- **What you should do**
The answer is every line in the data below that contains the word "queryParams".

Dataset items:
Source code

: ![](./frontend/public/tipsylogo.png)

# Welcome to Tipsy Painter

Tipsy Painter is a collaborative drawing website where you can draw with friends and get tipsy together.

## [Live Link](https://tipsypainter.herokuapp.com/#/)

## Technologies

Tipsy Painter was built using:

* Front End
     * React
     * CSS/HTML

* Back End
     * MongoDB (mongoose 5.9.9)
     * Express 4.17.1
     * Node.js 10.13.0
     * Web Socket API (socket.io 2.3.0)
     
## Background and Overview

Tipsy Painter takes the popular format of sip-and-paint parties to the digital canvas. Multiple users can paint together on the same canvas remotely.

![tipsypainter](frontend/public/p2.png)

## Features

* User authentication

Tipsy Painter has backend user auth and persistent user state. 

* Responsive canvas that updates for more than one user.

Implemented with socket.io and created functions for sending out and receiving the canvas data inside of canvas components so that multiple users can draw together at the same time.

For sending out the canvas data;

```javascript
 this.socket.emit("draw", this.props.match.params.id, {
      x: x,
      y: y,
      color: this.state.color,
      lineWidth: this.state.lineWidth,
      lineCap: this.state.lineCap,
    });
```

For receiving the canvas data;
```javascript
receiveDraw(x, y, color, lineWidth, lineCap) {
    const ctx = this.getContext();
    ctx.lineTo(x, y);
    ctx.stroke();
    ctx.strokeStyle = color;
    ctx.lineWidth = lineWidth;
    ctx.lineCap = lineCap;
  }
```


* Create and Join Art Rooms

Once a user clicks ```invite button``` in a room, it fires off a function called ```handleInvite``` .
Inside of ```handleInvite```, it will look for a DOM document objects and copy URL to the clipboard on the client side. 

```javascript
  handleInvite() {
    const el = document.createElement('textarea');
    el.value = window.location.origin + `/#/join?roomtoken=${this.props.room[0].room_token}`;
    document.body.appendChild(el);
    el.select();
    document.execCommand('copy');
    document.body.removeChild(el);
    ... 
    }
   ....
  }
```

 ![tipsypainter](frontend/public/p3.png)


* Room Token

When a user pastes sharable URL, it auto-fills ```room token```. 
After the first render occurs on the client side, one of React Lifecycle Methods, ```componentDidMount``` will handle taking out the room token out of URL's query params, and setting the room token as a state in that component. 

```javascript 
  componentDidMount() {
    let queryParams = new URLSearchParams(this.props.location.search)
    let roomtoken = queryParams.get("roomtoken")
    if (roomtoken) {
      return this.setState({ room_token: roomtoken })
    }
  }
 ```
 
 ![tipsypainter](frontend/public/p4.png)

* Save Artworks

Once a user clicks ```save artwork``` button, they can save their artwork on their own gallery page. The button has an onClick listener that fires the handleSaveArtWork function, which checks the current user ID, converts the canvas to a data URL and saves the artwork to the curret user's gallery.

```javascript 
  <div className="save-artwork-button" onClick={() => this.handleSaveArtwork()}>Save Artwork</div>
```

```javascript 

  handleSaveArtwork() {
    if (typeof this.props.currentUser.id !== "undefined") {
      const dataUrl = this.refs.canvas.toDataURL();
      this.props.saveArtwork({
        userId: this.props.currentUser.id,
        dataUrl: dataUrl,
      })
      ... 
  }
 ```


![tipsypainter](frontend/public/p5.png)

- **Response to the task**
    let queryParams = new URLSearchParams(this.props.location.search)
    let roomtoken = queryParams.get("roomtoken")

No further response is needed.